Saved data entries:
· · · · ·

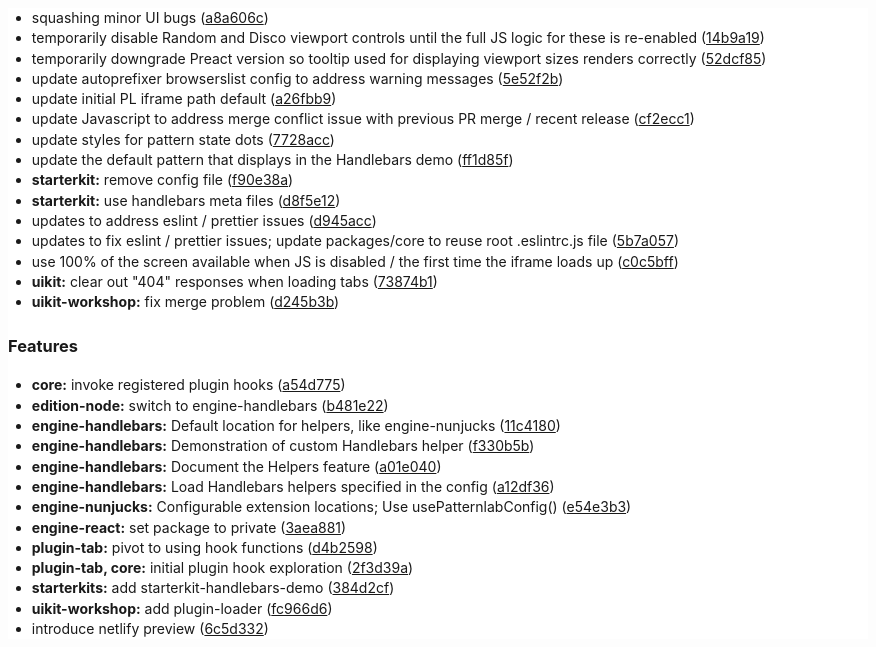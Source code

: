 * squashing minor UI bugs ([a8a606c](https://github.com/pattern-lab/patternlab-node/commit/a8a606cfb224f7041f53ff5026a84e13fa17914c))
* temporarily disable Random and Disco viewport controls until the full JS logic for these is re-enabled ([14b9a19](https://github.com/pattern-lab/patternlab-node/commit/14b9a19e4dee9462f3784eae28066893cc893624))
* temporarily downgrade Preact version so tooltip used for displaying viewport sizes renders correctly ([52dcf85](https://github.com/pattern-lab/patternlab-node/commit/52dcf85e756ee171ca993288d98f5b5ef9a0a24b))
* update autoprefixer browserslist config to address warning messages ([5e52f2b](https://github.com/pattern-lab/patternlab-node/commit/5e52f2b0ed02e2002ca867368636c3c0dc79ff0a))
* update initial PL iframe path default ([a26fbb9](https://github.com/pattern-lab/patternlab-node/commit/a26fbb956e13901d1751c435b76de65637191ca4))
* update Javascript to address merge conflict issue with previous PR merge / recent release ([cf2ecc1](https://github.com/pattern-lab/patternlab-node/commit/cf2ecc154383c3e8abd56dc88484370bc58ac30b))
* update styles for pattern state dots ([7728acc](https://github.com/pattern-lab/patternlab-node/commit/7728accc9a6e5cd83be451f7d74e522dfe721cad))
* update the default pattern that displays in the Handlebars demo ([ff1d85f](https://github.com/pattern-lab/patternlab-node/commit/ff1d85f2852fc4f210841e8e0aaf14b55165ce58))
* **starterkit:** remove config file ([f90e38a](https://github.com/pattern-lab/patternlab-node/commit/f90e38aa873dcff0dd08fe4dabc3b71bf95080b6))
* **starterkit:** use handlebars meta files ([d8f5e12](https://github.com/pattern-lab/patternlab-node/commit/d8f5e12471bd783bd3755626701ecc17669fc761))
* updates to address eslint / prettier issues ([d945acc](https://github.com/pattern-lab/patternlab-node/commit/d945acc13b8e4e36f3815b017fbc12266c323d1f))
* updates to fix eslint / prettier issues; update packages/core to reuse root .eslintrc.js file ([5b7a057](https://github.com/pattern-lab/patternlab-node/commit/5b7a057d46ccd16b5832af1441030c7b76f237a8))
* use 100% of the screen available when JS is disabled / the first time the iframe loads up ([c0c5bff](https://github.com/pattern-lab/patternlab-node/commit/c0c5bff7a63b157d5b81dc2bcecee9e732ecfd4e))
* **uikit:** clear out "404" responses when loading tabs ([73874b1](https://github.com/pattern-lab/patternlab-node/commit/73874b1b0b66ca6425c2b74331d417efdb529e2e))
* **uikit-workshop:** fix merge problem ([d245b3b](https://github.com/pattern-lab/patternlab-node/commit/d245b3bca044c29f281052bf2feb95eeffafcf6b))


### Features

* **core:** invoke registered plugin hooks ([a54d775](https://github.com/pattern-lab/patternlab-node/commit/a54d7753b6939fe6a58da543f4fb34f64dd8901a))
* **edition-node:** switch to engine-handlebars ([b481e22](https://github.com/pattern-lab/patternlab-node/commit/b481e22dc1f41ddd4da709621640a15190fba257))
* **engine-handlebars:** Default location for helpers, like engine-nunjucks ([11c4180](https://github.com/pattern-lab/patternlab-node/commit/11c41805e0c3dbebb7109719c4f3c780d32feab5))
* **engine-handlebars:** Demonstration of custom Handlebars helper ([f330b5b](https://github.com/pattern-lab/patternlab-node/commit/f330b5bca72f2f34bfafe5c2c64e6b0b8823eb1c))
* **engine-handlebars:** Document the Helpers feature ([a01e040](https://github.com/pattern-lab/patternlab-node/commit/a01e040429a7f77dfeb28d67c690e835b97881de))
* **engine-handlebars:** Load Handlebars helpers specified in the config ([a12df36](https://github.com/pattern-lab/patternlab-node/commit/a12df36d2a644dfac8ded1dfd94b987e99c29d79))
* **engine-nunjucks:** Configurable extension locations; Use usePatternlabConfig() ([e54e3b3](https://github.com/pattern-lab/patternlab-node/commit/e54e3b3d48f934d3a4d44b9f4ff262f742a4aaf9))
* **engine-react:** set package to private ([3aea881](https://github.com/pattern-lab/patternlab-node/commit/3aea8815f19df5b527cdda0b75cf99a9a8c3bc1e))
* **plugin-tab:** pivot to using hook functions ([d4b2598](https://github.com/pattern-lab/patternlab-node/commit/d4b25984fc2a2646cc1876a5c635f57593c35f09))
* **plugin-tab, core:** initial plugin hook exploration ([2f3d39a](https://github.com/pattern-lab/patternlab-node/commit/2f3d39ac6b125ad4c6b872e27ee224ce2ea33a12))
* **starterkits:** add starterkit-handlebars-demo ([384d2cf](https://github.com/pattern-lab/patternlab-node/commit/384d2cfa3440c1e6f456d39f56ca6381f82f7689))
* **uikit-workshop:** add plugin-loader ([fc966d6](https://github.com/pattern-lab/patternlab-node/commit/fc966d6b151e24055bc2f4146d6a90b5fb392765))
* introduce netlify preview ([6c5d332](https://github.com/pattern-lab/patternlab-node/commit/6c5d332479fb6836bd8bd5530a074d13440f8ae4))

· · · · ·

# What needs to be done:
For every line above that includes the word "updates", return the line.

# Solution:
* updates to address eslint / prettier issues ([d945acc](https://github.com/pattern-lab/patternlab-node/commit/d945acc13b8e4e36f3815b017fbc12266c323d1f))
* updates to fix eslint / prettier issues; update packages/core to reuse root .eslintrc.js file ([5b7a057](https://github.com/pattern-lab/patternlab-node/commit/5b7a057d46ccd16b5832af1441030c7b76f237a8))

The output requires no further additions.